Nine years ago, the author Ernest Cline published the monster hit Ready Player One. Somehow, despite being a huge gamer nerd, Sam Brooks managed to avoid it – until now. We also made him read the sequel, which came out last month. Sorry, Sam.
Ready Player One is an ode to the kind of white nerd culture that has taken a quite deserving beating in the years since its release.
Here’s a passage that occurs not far into the sequel, Ready Player Two:
We lost our virginity to each other three days after that first kiss. Then we spent the rest of that week sneaking off to make the beast with two backs at every opportunity. Like Depeche Mode, we just couldn’t get enough.
Throughout this book’s bloated 384 pages, I kept coming back to this passage. Not only is it a symphony of bad writing, but each sentence builds on the previous to create a weird mini-narrative that is remarkably disrespectful of both the story and its readers.

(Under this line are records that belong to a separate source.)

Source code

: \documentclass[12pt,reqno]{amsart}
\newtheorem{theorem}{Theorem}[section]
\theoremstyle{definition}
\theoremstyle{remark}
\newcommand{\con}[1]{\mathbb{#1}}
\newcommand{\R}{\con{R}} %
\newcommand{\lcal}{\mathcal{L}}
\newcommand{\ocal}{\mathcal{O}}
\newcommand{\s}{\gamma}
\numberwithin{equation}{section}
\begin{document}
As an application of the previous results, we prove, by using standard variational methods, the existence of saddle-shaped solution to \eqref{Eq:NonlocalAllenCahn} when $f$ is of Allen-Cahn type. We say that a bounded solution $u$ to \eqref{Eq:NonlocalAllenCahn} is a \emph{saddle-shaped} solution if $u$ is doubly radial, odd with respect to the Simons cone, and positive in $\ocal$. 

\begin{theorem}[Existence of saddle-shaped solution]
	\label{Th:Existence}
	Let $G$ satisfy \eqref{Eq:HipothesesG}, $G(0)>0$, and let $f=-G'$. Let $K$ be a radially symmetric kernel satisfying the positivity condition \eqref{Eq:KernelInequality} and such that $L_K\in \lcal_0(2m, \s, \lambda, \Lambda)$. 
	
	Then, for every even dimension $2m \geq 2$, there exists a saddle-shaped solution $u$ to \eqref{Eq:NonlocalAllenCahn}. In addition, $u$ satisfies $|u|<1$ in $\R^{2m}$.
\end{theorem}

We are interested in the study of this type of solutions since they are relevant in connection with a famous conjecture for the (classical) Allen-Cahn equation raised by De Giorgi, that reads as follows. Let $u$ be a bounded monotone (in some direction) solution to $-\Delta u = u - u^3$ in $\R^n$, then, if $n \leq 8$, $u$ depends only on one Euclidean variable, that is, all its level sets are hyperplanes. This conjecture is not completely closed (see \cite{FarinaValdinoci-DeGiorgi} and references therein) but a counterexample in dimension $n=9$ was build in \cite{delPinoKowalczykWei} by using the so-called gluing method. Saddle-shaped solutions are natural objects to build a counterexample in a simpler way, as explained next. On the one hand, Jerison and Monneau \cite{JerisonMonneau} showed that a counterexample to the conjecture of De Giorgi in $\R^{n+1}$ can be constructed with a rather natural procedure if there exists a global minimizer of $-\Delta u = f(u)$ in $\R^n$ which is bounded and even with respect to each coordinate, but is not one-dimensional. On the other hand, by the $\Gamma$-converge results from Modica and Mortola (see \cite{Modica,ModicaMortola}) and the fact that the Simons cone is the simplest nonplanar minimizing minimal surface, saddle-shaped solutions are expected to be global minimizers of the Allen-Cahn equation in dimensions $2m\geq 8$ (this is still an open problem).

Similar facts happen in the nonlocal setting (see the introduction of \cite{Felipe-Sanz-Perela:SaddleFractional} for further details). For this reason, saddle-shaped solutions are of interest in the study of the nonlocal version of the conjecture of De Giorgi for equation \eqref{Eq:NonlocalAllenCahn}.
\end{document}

The first sentence by itself? Fine. It’s not elegant, and it skates over a significant development in two major characters’ lives, but it’s not inherently offensive. The second? Simply reading the unironic use of “the beast with two backs” makes you feel worse about the narrator, the author and yourself. And the third? Well, that’s the worst thing to happen to Depeche Mode since the 80s clocked over into the 90s.
However, there is one good thing about this passage: it quite handily illustrates nearly everything that is wrong with Ready Player Two. So, in the interest of making lemonade from rotten lemons, I’ll use this passage as a way to interrogate where Ready Player Two fails, and how. Again, for emphasis: And how.

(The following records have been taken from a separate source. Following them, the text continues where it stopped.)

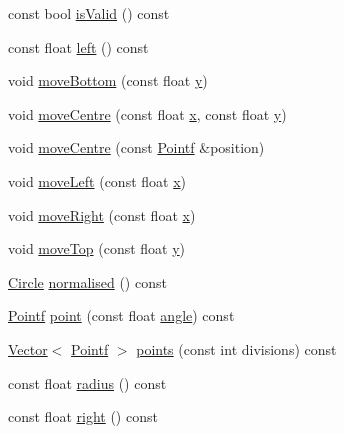 \begin{DoxyCompactItemize}
\item 
const bool \hyperlink{classprism_1_1_circle_adbc46c944f02c028ec95acd1a9b69c5b}{is\+Valid} () const 
\item 
const float \hyperlink{classprism_1_1_circle_a8bcb92c5bf29227e2ef5ab0f15b479b2}{left} () const 
\item 
void \hyperlink{classprism_1_1_circle_a6392112dd312ec8564596fe00b1e48fa}{move\+Bottom} (const float \hyperlink{classprism_1_1_circle_a6edc045d912b0d278bd0673af028290e}{y})
\item 
void \hyperlink{classprism_1_1_circle_a1ba209c5aed82199e76427311e4781d2}{move\+Centre} (const float \hyperlink{classprism_1_1_circle_ae1f729f8fa34605123628e67b230b6be}{x}, const float \hyperlink{classprism_1_1_circle_a6edc045d912b0d278bd0673af028290e}{y})
\item 
void \hyperlink{classprism_1_1_circle_aad52d595e31c43a9dc8a3b6ea210a285}{move\+Centre} (const \hyperlink{classprism_1_1_pointf}{Pointf} \&position)
\item 
void \hyperlink{classprism_1_1_circle_a68a4710fab3752158a149bd9be64f393}{move\+Left} (const float \hyperlink{classprism_1_1_circle_ae1f729f8fa34605123628e67b230b6be}{x})
\item 
void \hyperlink{classprism_1_1_circle_ae7d7bbe94f43d61ae8adc764e6cf0e9a}{move\+Right} (const float \hyperlink{classprism_1_1_circle_ae1f729f8fa34605123628e67b230b6be}{x})
\item 
void \hyperlink{classprism_1_1_circle_a6ed1dd2554b297751bb29c22eae26038}{move\+Top} (const float \hyperlink{classprism_1_1_circle_a6edc045d912b0d278bd0673af028290e}{y})
\item 
\hyperlink{classprism_1_1_circle}{Circle} \hyperlink{classprism_1_1_circle_a6216b04502cff2b3367d417b1c4b3c5a}{normalised} () const 
\item 
\hyperlink{classprism_1_1_pointf}{Pointf} \hyperlink{classprism_1_1_circle_a42e70e1d37414bf4c22500b80b168c9d}{point} (const float \hyperlink{classprism_1_1_circle_ad4b91cf13b593a67abf9782db3fec5d9}{angle}) const 
\item 
\hyperlink{classprism_1_1_vector}{Vector}$<$ \hyperlink{classprism_1_1_pointf}{Pointf} $>$ \hyperlink{classprism_1_1_circle_a1443add46fe3c7d3e6c938cf0a43ba57}{points} (const int divisions) const 
\item 
const float \hyperlink{classprism_1_1_circle_a75afa2c59f92909d6b6edcec338030fb}{radius} () const 
\item 
const float \hyperlink{classprism_1_1_circle_a3b8cdbb5ad090615534c09543afadf88}{right} () const 

\end{DoxyCompactItemize}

We lost our virginity to each other three days after that first kiss.
To catch you up a bit on Ready Player One: it’s set in 2045, after climate change and an energy crisis has pushed the world into a tech-dystopia. To escape their grim reality, people hook into a VR-type situation called the OASIS, which is one part MMORPG and one part social substitute. James Halliday, a barely-veiled Steve Jobs and the creator of OASIS, dies and leaves behind a series of clues, all relating to his obsession with 1980s pop culture. Anybody solving these clues will gain access to his vast fortune and also control of the OASIS. The plot follows socially awkward nerd Wade Watts as he figures out all the clues, and the book ends with him being literally on top of the world, essentially a somewhat benevolent tech dictator.

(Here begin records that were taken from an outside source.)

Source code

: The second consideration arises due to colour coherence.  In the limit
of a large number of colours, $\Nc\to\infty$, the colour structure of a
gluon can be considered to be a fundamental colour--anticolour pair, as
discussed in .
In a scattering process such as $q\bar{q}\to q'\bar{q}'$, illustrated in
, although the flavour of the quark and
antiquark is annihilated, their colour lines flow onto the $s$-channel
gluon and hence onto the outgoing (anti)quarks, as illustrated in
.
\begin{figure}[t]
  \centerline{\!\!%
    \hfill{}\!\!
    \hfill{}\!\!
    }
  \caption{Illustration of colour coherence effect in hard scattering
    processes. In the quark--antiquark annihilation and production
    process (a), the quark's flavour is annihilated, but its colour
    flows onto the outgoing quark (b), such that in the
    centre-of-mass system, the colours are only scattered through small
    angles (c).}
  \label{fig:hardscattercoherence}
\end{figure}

The prose of Ready Player One was fairly rudimentary, but you could forgive that due to some pretty inventive world building and action set pieces. In the sequel, though, Cline takes a full step back, ditching any sort of elegance or beauty in favour of getting through the plot as quickly as possible. The prologue of Ready Player Two skips through what could, and should, be a novel in itself: a new system called ONI, which takes virtual reality one step forward by allowing users to step into and experience other people’s lives, is discovered by Wade in the first few pages. Over one scant chapter, this technology becomes an addiction for the entire planet. The conversation where Wade and his allies from the first book, Samantha, Aech and Shoto, decide to release this technology to the public is rendered thusly:
We didn’t make our decision lightly. We weighed all of the pros and cons. Then, after a heated debate, the four of us held a vote.
Why not show us that conversation? There is meaty philosophy to wrangle with here. Just what are the implications of giving the public access to a technology that, in effect, allows them to enact any fantasy without any material consequences? Instead of addressing this Cline vaults over it in a few sentences.
The entire book is written this way – as though it’s been written by someone editing the Wikipedia page for the book. Even when the novel’s actual plot begins (another quest, albeit with higher stakes) the only time that Cline’s prose really takes off is during the action sequences. Even then the writing has the cadence of a precocious child recounting a fantasy game they played with friends during lunch. Every sentence reads as though it should be prefixed with a breathless “and then”.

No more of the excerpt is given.